I dont respect criticism of tma/tme that's exclusively for those aforementioned reasons but theres plenty of room beyond that for actual discussion

is it okay to ask why you wouldn't regard transmisandry/transandrophobia/anti-transmasculinity as coherent?

i definitely recognise the concern about how it could be used as a whataboutist form of denialism (and i definitely see this behaviour), though i also do think there's value in a parallel term? that there's issues unique to them in how patriarchy attempts to control them (i.e reproductive health), and that recognising them doesn't devalue the seriousness of our issues.

if that makes sense, sorry to be a bother.

totally, if it's okay not to be mentioned? i 99% only chat about these issues in closed communities, but online lacks a lot of context and trust lol. just a little worried about inadvertently getting people going at me.

having a really nice chat with a "tme person" too about this, little extract:

i think on a more ideological basis there is value in tma/tme bc they are concepts developed by trans people themselves and trans women in specific, where something like 'transmisandry' and 'transandrophobia' have in my experience ties to radical feminist ideologies and to spaces that are specifically interested in describing transmasculine people as inherently separate from cis men and therefore kind of cis womanish/cis woman lite

but i do think that considering the primary people who bitch about it are overwhelmingly misogynistic trans men.....there is some value in at least sitting with them as concepts

definitely aware it's been internalised in me to not trust other trans femmes/trans women about these things, but still very grateful to them.

I think the oppression of trans men for being men is important to note in a lot of queer spaces; I’ve seen countless times (especially in ones with lots of cis lesbians) people saying that trans men should be treated the same as cis men: as the oppressor. When they criticize cishet men, they just say “men” and insist on including trans men in that group in an attempt to supposedly be affirming. Trans men in these spaces are treated as traitors for rejecting their innocent womanhood in favor of those rotten, disgusting men. This conflation can be harmful for trans men, especially judging from the fact that many of them once identified as cis lesbians being a part of those spaces and perhaps still label themselves as lesbians.
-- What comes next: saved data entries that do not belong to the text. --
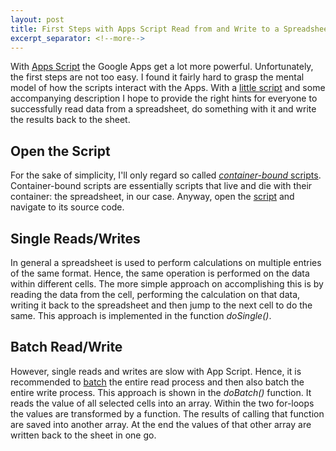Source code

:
 ```yaml
---
layout: post
title: First Steps with Apps Script Read from and Write to a Spreadsheet
excerpt_separator: <!--more-->
---
```

With [Apps Script](https://script.google.com/) the Google Apps get a lot more powerful. Unfortunately, the first steps are not too easy. I found it fairly hard to grasp the mental model of how the scripts interact with the Apps. With a [little script](https://drive.google.com/previewtemplate?id=0AmvOCZ6UGJOsdEJjaFZHb3luSVBHUzBib0VwSzhGZWc&mode=public) and some accompanying description I hope to provide the right hints for everyone to successfully read data from a spreadsheet, do something with it and write the results back to the sheet.
<!--more-->
## Open the Script
For the sake of simplicity, I'll only regard so called [*container-bound* scripts](https://developers.google.com/apps-script/scripts_containers#containerBound). Container-bound scripts are essentially scripts that live and die with their container: the spreadsheet, in our case. Anyway, open the [script](https://drive.google.com/previewtemplate?id=0AmvOCZ6UGJOsdEJjaFZHb3luSVBHUzBib0VwSzhGZWc&mode=public) and navigate to its source code.

## Single Reads/Writes
In general a spreadsheet is used to perform calculations on multiple entries of the same format. Hence, the same operation is performed on the data within different cells. The more simple approach on accomplishing this is by reading the data from the cell, performing the calculation on that data, writing it back to the spreadsheet and then jump to the next cell to do the same. This approach is implemented in the function *doSingle()*.

## Batch Read/Write
However, single reads and writes are slow with App Script. Hence, it is recommended to [batch](https://developers.google.com/apps-script/best_practices#batchOperations "Batch Operations: Best Practice by Apps Script Developer Documentation") the entire read process and then also batch the entire write process. This approach is shown in the *doBatch()* function. It reads the value of all selected cells into an array. Within the two for-loops the values are transformed by a function. The results of calling that function are saved into another array. At the end the values of that other array are written back to the sheet in one go.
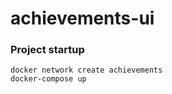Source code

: # achievements-ui

### Project startup

```
docker network create achievements
docker-compose up
```
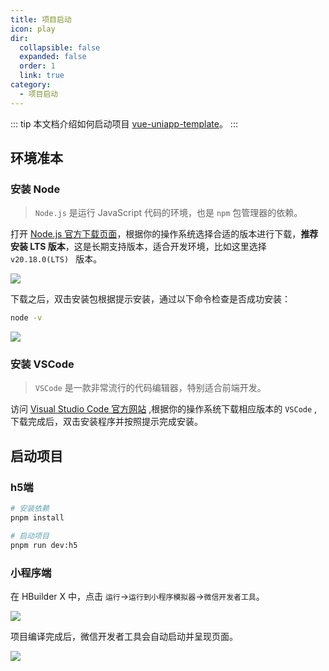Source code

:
 ```yaml
---
title: 项目启动
icon: play
dir:
  collapsible: false
  expanded: false
  order: 1
  link: true
category:
  - 项目启动
---
```


::: tip
本文档介绍如何启动项目 [vue-uniapp-template](https://gitee.com/youlaiorg/vue-uniapp-template)。
:::

## 环境准本

### 安装 Node

> `Node.js` 是运行 JavaScript 代码的环境，也是 `npm` 包管理器的依赖。

打开 [Node.js 官方下载页面](https://nodejs.org/zh-cn/download/prebuilt-installer)，根据你的操作系统选择合适的版本进行下载，**推荐安装 LTS 版本**，这是长期支持版本，适合开发环境，比如这里选择 `v20.18.0(LTS) ` 版本。

 ![](https://i-blog.csdnimg.cn/direct/50053bf23e6344098f6c09d839c8981f.png)


下载之后，双击安装包根据提示安装，通过以下命令检查是否成功安装：

```bash
node -v
```

![](https://i-blog.csdnimg.cn/direct/c0a3901ca8274491b35ddd17c2db1d78.png)



### 安装 VSCode

>`VSCode` 是一款非常流行的代码编辑器，特别适合前端开发。

访问 [Visual Studio Code 官方网站](https://code.visualstudio.com/) ,根据你的操作系统下载相应版本的 `VSCode` ,下载完成后，双击安装程序并按照提示完成安装。



## 启动项目

### h5端

```bash
# 安装依赖
pnpm install

# 启动项目
pnpm run dev:h5
```

### 小程序端


在 HBuilder X 中，点击 `运行`→`运行到小程序模拟器`→`微信开发者工具`。

![](https://www.youlai.tech/storage/blog/2025/02/24/df85a41c46bd41d18a67400867cdd50e.png)


项目编译完成后，微信开发者工具会自动启动并呈现页面。

![](https://www.youlai.tech/storage/blog/2025/02/24/9c2ceb3651a446178a8b9fc6a34188b1.png)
This can work to ostracize trans men from these queer spaces, which is absolutely a form of oppression. I agree with you that trans men aren’t oppressed for being men as more overt and widespread transphobia goes (and I think transmisandry is a bit of a misnomer as a result since I agree that misandry itself isn’t really a thing), but for the more implicit transphobia of the queer community that claims all things masculine are evil it absolutely has a role. It denies trans men a safe space anywhere as they’re being shamed from all sides. It’s okay to hate your oppressors, but many people seem to not understand what part of the oppressor is actually, well, oppressing them.

the problem is that

a) when people talk about this stuff they generally aren't talking about cis lesbians in queer spaces, most of the self-proclaimed "transmisandry theorists" i've seen are more interested in litigating random trans women as being their oppressors with the justification that there was a loud group of trans women on tumblr in 2012 (the baeddels). there is definitely a marginalizing of transmascs in the ways you described, but...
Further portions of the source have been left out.